本部から少量の医療器具は持って来た、すぐにモルヒネを打ってやる。…だから、
(言葉尻はあくまで上に立つ者として冷静なもの、立ち上がろうとする相手を制止し兵士に担架を持ってくるように指示を出し。相手を落ち着かせるように自分の怪我をしていない方の肩へと顎を乗せさせると抱きしめるようにしてその背中を優しくさする手は相手にここまで無理を強いてしまったことに対する罪悪感と、相手を失うかもしれないと感じた恐怖に小刻みに震えて。やがて担架が来ると相手をそっと寝かせ基地の医務室へ。医療に通じる兵士に痛み止めのモルヒネの点滴薬を手渡し相手の腕へと)

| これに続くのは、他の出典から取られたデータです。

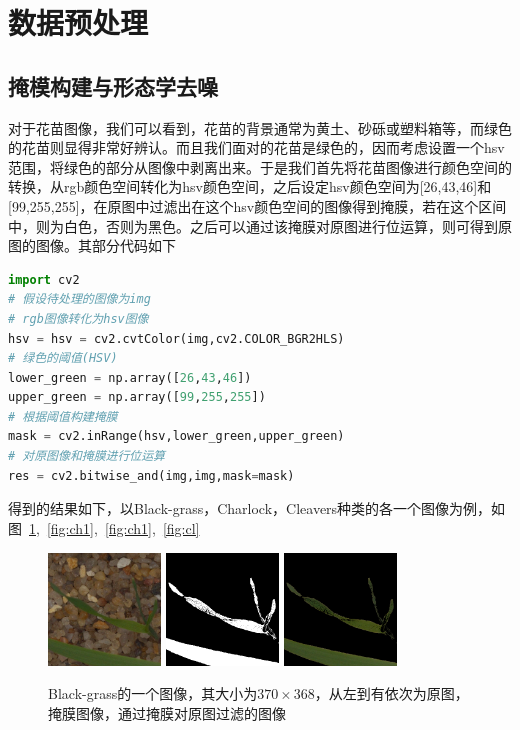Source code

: \section{数据预处理}
\subsection{掩模构建与形态学去噪}
对于花苗图像，我们可以看到，花苗的背景通常为黄土、砂砾或塑料箱等，而绿色的花苗则显得非常好辨认。而且我们面对的花苗是绿色的，因而考虑设置一个hsv范围，将绿色的部分从图像中剥离出来。于是我们首先将花苗图像进行颜色空间的转换，从rgb颜色空间转化为hsv颜色空间，之后设定hsv颜色空间为[26,43,46]和[99,255,255]，在原图中过滤出在这个hsv颜色空间的图像得到掩膜，若在这个区间中，则为白色，否则为黑色。之后可以通过该掩膜对原图进行位运算，则可得到原图的图像。其部分代码如下
\begin{lstlisting}[language=python]
import cv2
# 假设待处理的图像为img
# rgb图像转化为hsv图像
hsv = hsv = cv2.cvtColor(img,cv2.COLOR_BGR2HLS)
# 绿色的阈值(HSV)
lower_green = np.array([26,43,46])
upper_green = np.array([99,255,255])
# 根据阈值构建掩膜
mask = cv2.inRange(hsv,lower_green,upper_green)
# 对原图像和掩膜进行位运算
res = cv2.bitwise_and(img,img,mask=mask)
\end{lstlisting}
得到的结果如下，以Black-grass，Charlock，Cleavers种类的各一个图像为例，如图~\ref{fig:bg1},~\ref{fig:ch1},~\ref{fig:ch1},~\ref{fig:cl}

\begin{figure}[htbp]
\centering
\includegraphics[width=30mm,height=30mm]{../figures/Black-grass_1af1eddd3.png} 
\includegraphics[width=30mm,height=30mm]{../figures/Black-grass_1af1eddd3_mask.png} 	
\includegraphics[width=30mm,height=30mm]{../figures/Black-grass_1af1eddd3_res.png} 
\caption{Black-grass的一个图像，其大小为$370\times 368$，从左到有依次为原图，掩膜图像，通过掩膜对原图过滤的图像}
\label{fig:bg1} 
\end{figure}

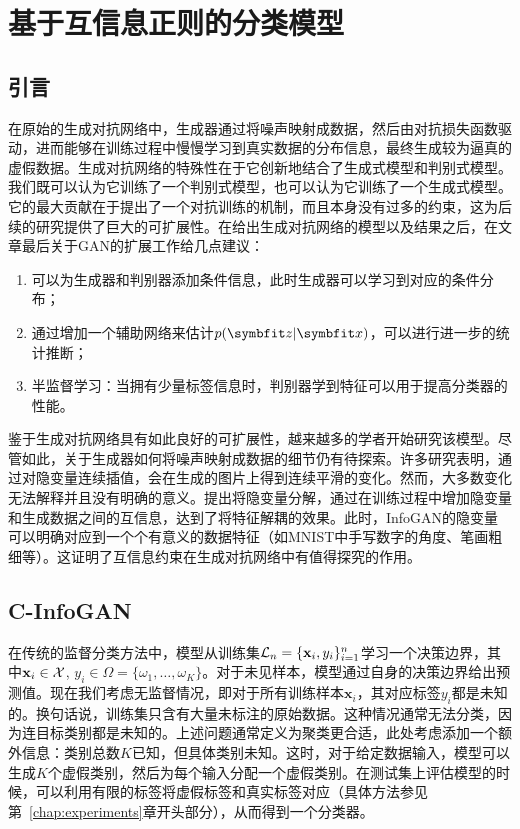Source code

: \chapter{基于互信息正则的分类模型}\label{chap:model}

\section{引言}
在原始的生成对抗网络中，生成器通过将噪声映射成数据，然后由对抗损失函数驱动，进而能够在训练过程中慢慢学习到真实数据的分布信息，最终生成较为逼真的虚假数据。生成对抗网络的特殊性在于它创新地结合了生成式模型和判别式模型。我们既可以认为它训练了一个判别式模型，也可以认为它训练了一个生成式模型。它的最大贡献在于提出了一个对抗训练的机制，而且本身没有过多的约束，这为后续的研究提供了巨大的可扩展性。\citet{goodfellow2014generative}在给出生成对抗网络的模型以及结果之后，在文章最后关于GAN的扩展工作给几点建议：
\begin{enumerate}
  \item 可以为生成器和判别器添加条件信息，此时生成器可以学习到对应的条件分布；
  \item 通过增加一个辅助网络来估计$p(\bd{z}|\bd{x})$，可以进行进一步的统计推断；
  \item 半监督学习：当拥有少量标签信息时，判别器学到特征可以用于提高分类器的性能。
\end{enumerate}

鉴于生成对抗网络具有如此良好的可扩展性，越来越多的学者开始研究该模型\citep{mirza2014conditional,radford2015unsupervised,chongxuan2017triple}。尽管如此，关于生成器如何将噪声映射成数据的细节仍有待探索。许多研究表明，通过对隐变量连续插值，会在生成的图片上得到连续平滑的变化\citep{radford2015unsupervised,chen2016infogan,dumoulin2016adversarially,miyato2018cgans}。然而，大多数变化无法解释并且没有明确的意义。\citet{chen2016infogan}提出将隐变量分解，通过在训练过程中增加隐变量和生成数据之间的互信息，达到了将特征解耦的效果。此时，InfoGAN的隐变量可以明确对应到一个个有意义的数据特征（如MNIST中手写数字的角度、笔画粗细等）。这证明了互信息约束在生成对抗网络中有值得探究的作用。

\section{C-InfoGAN}\label{sec:c-infogan}
在传统的监督分类方法中，模型从训练集$\mathcal{L}_n = \{\mathbf{x}_i, y_i\}_{i=1}^n$学习一个决策边界，其中$\mathbf{x}_i \in \mathcal{X}$, $y_i \in \Omega = \{\omega_1, \dots, \omega_K\}$。对于未见样本，模型通过自身的决策边界给出预测值。现在我们考虑无监督情况，即对于所有训练样本$\mathbf{x}_i$，其对应标签$y_i$都是未知的。换句话说，训练集只含有大量未标注的原始数据。这种情况通常无法分类，因为连目标类别都是未知的。上述问题通常定义为聚类更合适，此处考虑添加一个额外信息：类别总数$K$已知，但具体类别未知。这时，对于给定数据输入，模型可以生成$K$个虚假类别，然后为每个输入分配一个虚假类别。在测试集上评估模型的时候，可以利用有限的标签将虚假标签和真实标签对应（具体方法参见第~\ref{chap:experiments}章开头部分），从而得到一个分类器。

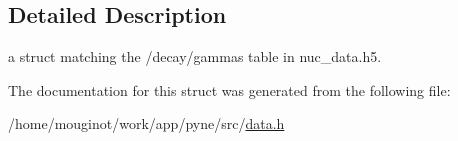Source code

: \subsection{Detailed Description}
a struct matching the \textquotesingle{}/decay/gammas\textquotesingle{} table in nuc\+\_\+data.\+h5. 

The documentation for this struct was generated from the following file\+:\begin{DoxyCompactItemize}
\item 
/home/mouginot/work/app/pyne/src/\hyperlink{data_8h}{data.\+h}\end{DoxyCompactItemize}
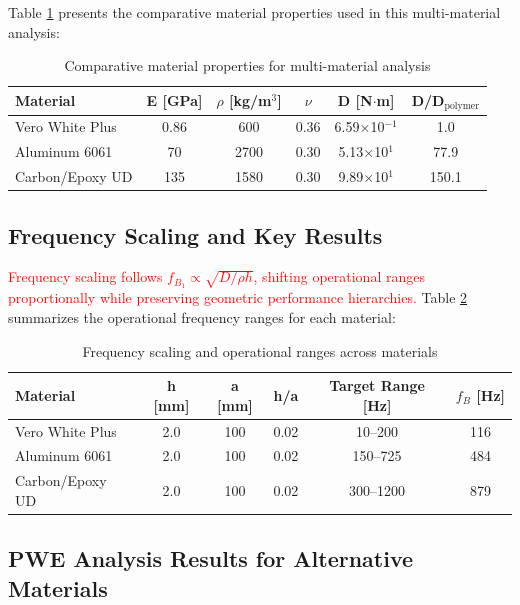 \documentclass[review,numbers,sort&compress]{elsarticle}
\begin{document}
Table \ref{tab:material_properties_comparison} presents the comparative material properties used in this multi-material analysis:

\begin{table}[!htb]
\centering
\caption{Comparative material properties for multi-material analysis}
\label{tab:material_properties_comparison}
\small
\begin{tabular}{lccccc}
\hline
Material & E [GPa] & $\rho$ [kg/m$^3$] & $\nu$ & D [N$\cdot$m] & D/D$_{\text{polymer}}$ \\
\hline
Vero White Plus & 0.86 & 600 & 0.36 & 6.59$\times$10$^{-1}$ & 1.0 \\
Aluminum 6061 & 70 & 2700 & 0.30 & 5.13$\times$10$^{1}$ & 77.9 \\
Carbon/Epoxy UD & 135 & 1580 & 0.30 & 9.89$\times$10$^{1}$ & 150.1 \\
\hline
\end{tabular}
\end{table}

\subsection{Frequency Scaling and Key Results}

\textcolor{red}{Frequency scaling follows $f_{B_1} \propto \sqrt{D/\rho h}$, shifting operational ranges proportionally while preserving geometric performance hierarchies.} Table \ref{tab:frequency_scaling} summarizes the operational frequency ranges for each material:

\begin{table}[!htb]
\centering
\caption{Frequency scaling and operational ranges across materials}
\label{tab:frequency_scaling}
\small
\begin{tabular}{lccccc}
\hline
Material & h [mm] & a [mm] & h/a & Target Range [Hz] & $f_B$ [Hz] \\
\hline
Vero White Plus & 2.0 & 100 & 0.02 & 10--200 & 116 \\
Aluminum 6061 & 2.0 & 100 & 0.02 & 150--725 & 484 \\
Carbon/Epoxy UD & 2.0 & 100 & 0.02 & 300--1200 & 879 \\
\hline
\end{tabular}
\end{table}

\subsection{PWE Analysis Results for Alternative Materials}
\end{document}
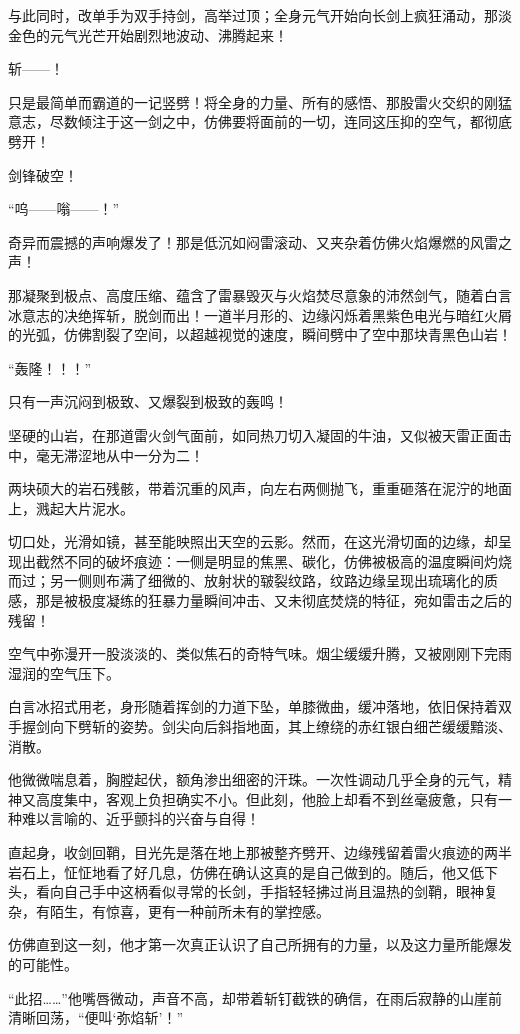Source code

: 与此同时，改单手为双手持剑，高举过顶；全身元气开始向长剑上疯狂涌动，那淡金色的元气光芒开始剧烈地波动、沸腾起来！

斩——！

只是最简单而霸道的一记竖劈！将全身的力量、所有的感悟、那股雷火交织的刚猛意志，尽数倾注于这一剑之中，仿佛要将面前的一切，连同这压抑的空气，都彻底劈开！

剑锋破空！

“呜——嗡——！”

奇异而震撼的声响爆发了！那是低沉如闷雷滚动、又夹杂着仿佛火焰爆燃的风雷之声！

那凝聚到极点、高度压缩、蕴含了雷暴毁灭与火焰焚尽意象的沛然剑气，随着白言冰意志的决绝挥斩，脱剑而出！一道半月形的、边缘闪烁着黑紫色电光与暗红火屑的光弧，仿佛割裂了空间，以超越视觉的速度，瞬间劈中了空中那块青黑色山岩！

“轰隆！！！”

只有一声沉闷到极致、又爆裂到极致的轰鸣！

坚硬的山岩，在那道雷火剑气面前，如同热刀切入凝固的牛油，又似被天雷正面击中，毫无滞涩地从中一分为二！

两块硕大的岩石残骸，带着沉重的风声，向左右两侧抛飞，重重砸落在泥泞的地面上，溅起大片泥水。

切口处，光滑如镜，甚至能映照出天空的云影。然而，在这光滑切面的边缘，却呈现出截然不同的破坏痕迹：一侧是明显的焦黑、碳化，仿佛被极高的温度瞬间灼烧而过；另一侧则布满了细微的、放射状的皲裂纹路，纹路边缘呈现出琉璃化的质感，那是被极度凝练的狂暴力量瞬间冲击、又未彻底焚烧的特征，宛如雷击之后的残留！

空气中弥漫开一股淡淡的、类似焦石的奇特气味。烟尘缓缓升腾，又被刚刚下完雨湿润的空气压下。

白言冰招式用老，身形随着挥剑的力道下坠，单膝微曲，缓冲落地，依旧保持着双手握剑向下劈斩的姿势。剑尖向后斜指地面，其上缭绕的赤红银白细芒缓缓黯淡、消散。

他微微喘息着，胸膛起伏，额角渗出细密的汗珠。一次性调动几乎全身的元气，精神又高度集中，客观上负担确实不小。但此刻，他脸上却看不到丝毫疲惫，只有一种难以言喻的、近乎颤抖的兴奋与自得！

直起身，收剑回鞘，目光先是落在地上那被整齐劈开、边缘残留着雷火痕迹的两半岩石上，怔怔地看了好几息，仿佛在确认这真的是自己做到的。随后，他又低下头，看向自己手中这柄看似寻常的长剑，手指轻轻拂过尚且温热的剑鞘，眼神复杂，有陌生，有惊喜，更有一种前所未有的掌控感。

仿佛直到这一刻，他才第一次真正认识了自己所拥有的力量，以及这力量所能爆发的可能性。

“此招……”他嘴唇微动，声音不高，却带着斩钉截铁的确信，在雨后寂静的山崖前清晰回荡，“便叫‘弥焰斩’！”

(薄れゆく意識の中、己を支える身体が小刻みに震えるのを感じて安心させてやりたいと願ったのを最後に暗がりの中へと落ちていき。モルヒネによる鎮痛効果は直ぐに結果を出し、同様に副作用の眠気によりその日一日は眠ったまま過ごす事となり。翌朝、医務室にて目を覚まし身体を起こせばぼんやりとした意識の中何となく記憶を辿って己の状況を把握し。足の痛みは恐ろしいほど無い、爽快な気分にさえさせてくれる。空軍兵士や軍医が容態を伺って来るがモルヒネの効果か苦痛と何も無く、その場にじっとしているのも落ち着かず無理にでも松葉杖を受け取れば早速立ち上がってその辺りを徘徊し)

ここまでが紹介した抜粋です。